Também discordo de se usar expressões como "inseminação artificial" e que apenas tenderia a degradar, no plano da linguagem, os casais que têm que recorrer à PMA. Essa expressão, aliás, não corresponde sequer a todas as técnicas usadas.
Creio que é errado atormentar mais os casais que recorrem à PMA homóloga para superarem problemas clínicos de infertilidade. E esse recurso não é expressão de qualquer "direito a ter filhos" por todas as formas e feitios. É tão-só a realização de um desejo natural e humano de ter filhos próprios - isto é, biológicos - , fazendo-o neste caso num quadro ético que reputo de inatacável.
Melhores cumprimentos.
José Ribeiro e Castro
Concordo, com tudo.
Em particular no que respeita às células estaminais, o avanço científico deve ser feito nas células adultas.
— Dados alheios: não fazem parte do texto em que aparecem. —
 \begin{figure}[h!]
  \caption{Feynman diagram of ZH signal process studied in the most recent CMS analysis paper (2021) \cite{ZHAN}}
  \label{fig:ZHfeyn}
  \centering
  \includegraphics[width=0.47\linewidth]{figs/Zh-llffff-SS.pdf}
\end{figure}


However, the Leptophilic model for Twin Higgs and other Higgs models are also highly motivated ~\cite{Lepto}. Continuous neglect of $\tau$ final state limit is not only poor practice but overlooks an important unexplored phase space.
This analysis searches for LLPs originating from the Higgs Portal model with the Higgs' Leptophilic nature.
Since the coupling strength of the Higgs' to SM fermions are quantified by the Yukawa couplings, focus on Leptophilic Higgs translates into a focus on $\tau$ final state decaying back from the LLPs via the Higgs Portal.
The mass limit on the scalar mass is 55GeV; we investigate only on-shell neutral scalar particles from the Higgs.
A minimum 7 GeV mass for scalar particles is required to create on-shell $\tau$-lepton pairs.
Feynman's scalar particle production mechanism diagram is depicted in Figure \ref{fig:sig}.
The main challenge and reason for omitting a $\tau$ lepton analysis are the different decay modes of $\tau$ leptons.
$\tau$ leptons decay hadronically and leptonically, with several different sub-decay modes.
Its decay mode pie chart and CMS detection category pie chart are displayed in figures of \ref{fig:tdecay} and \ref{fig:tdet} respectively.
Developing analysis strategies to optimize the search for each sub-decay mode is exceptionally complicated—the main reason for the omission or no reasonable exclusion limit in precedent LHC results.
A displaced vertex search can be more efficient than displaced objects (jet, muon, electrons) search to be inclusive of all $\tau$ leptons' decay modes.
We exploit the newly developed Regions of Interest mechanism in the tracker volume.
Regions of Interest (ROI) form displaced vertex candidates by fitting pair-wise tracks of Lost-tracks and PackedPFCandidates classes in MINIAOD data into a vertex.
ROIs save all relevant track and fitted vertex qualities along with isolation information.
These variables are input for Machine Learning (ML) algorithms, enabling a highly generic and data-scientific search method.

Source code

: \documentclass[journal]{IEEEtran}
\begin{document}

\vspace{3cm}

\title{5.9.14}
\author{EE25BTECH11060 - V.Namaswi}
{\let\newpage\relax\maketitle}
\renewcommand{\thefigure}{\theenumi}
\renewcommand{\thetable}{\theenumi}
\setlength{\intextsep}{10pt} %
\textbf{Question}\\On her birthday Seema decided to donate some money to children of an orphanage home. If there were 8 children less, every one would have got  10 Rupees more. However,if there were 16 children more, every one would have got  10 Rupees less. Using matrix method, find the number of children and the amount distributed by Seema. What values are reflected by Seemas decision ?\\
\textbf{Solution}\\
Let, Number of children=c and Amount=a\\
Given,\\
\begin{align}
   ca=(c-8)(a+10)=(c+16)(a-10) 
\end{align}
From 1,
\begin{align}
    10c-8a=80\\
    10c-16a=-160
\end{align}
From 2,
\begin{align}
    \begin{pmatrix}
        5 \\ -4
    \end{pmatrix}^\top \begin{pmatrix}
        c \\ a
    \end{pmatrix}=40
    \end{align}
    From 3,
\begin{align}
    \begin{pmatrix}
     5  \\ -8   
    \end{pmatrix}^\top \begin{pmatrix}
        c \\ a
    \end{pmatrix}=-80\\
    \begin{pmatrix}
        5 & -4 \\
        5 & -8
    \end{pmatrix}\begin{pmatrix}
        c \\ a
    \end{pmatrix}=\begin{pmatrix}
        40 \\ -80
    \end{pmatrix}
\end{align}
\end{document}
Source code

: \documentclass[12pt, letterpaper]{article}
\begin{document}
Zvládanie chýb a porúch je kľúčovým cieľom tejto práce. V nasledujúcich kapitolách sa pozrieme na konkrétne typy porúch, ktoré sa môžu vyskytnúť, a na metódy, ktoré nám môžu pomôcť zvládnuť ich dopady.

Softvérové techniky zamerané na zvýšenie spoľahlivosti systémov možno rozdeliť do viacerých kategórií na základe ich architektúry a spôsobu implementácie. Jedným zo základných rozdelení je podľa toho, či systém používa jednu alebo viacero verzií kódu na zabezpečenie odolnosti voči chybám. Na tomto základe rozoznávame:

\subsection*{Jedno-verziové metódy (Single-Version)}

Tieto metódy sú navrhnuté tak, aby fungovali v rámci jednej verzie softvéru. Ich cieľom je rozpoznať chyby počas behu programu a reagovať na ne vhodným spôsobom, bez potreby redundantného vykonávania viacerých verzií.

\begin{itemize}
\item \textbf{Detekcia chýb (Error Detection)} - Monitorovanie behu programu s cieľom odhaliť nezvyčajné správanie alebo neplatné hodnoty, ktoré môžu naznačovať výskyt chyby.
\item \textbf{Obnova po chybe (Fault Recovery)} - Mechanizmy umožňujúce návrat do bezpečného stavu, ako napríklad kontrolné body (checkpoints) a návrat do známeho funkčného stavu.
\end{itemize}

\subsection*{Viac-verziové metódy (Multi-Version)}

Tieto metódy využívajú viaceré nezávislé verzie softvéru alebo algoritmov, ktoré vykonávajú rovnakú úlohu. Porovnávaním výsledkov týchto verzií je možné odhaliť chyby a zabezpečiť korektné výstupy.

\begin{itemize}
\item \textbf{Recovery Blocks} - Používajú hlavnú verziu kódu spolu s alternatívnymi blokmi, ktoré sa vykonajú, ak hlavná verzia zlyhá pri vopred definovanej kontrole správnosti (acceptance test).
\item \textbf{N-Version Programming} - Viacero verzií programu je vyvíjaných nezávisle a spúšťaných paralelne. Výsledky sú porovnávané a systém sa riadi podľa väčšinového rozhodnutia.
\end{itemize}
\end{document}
Já em Novembro de 2003 dei um contributo singelo na análise do Relatório Liese, onde ao de leve foram discutidos os prós e os contras das medidas ali em causa.
A quem interessar o tema...
http://www.europarl.europa.eu/sides/getDoc.do?type=CRE&reference=20031117&secondRef=ITEM-006&format=XML&language=PT
e
http://www.europarl.europa.eu/sides/getDoc.do?type=CRE&reference=20031119&secondRef=ITEM-005&format=XML&language=PT
Pedro:
De facto, isto não há como estudarmos os assuntos e formarmos a nossa própria posição. Bem informada.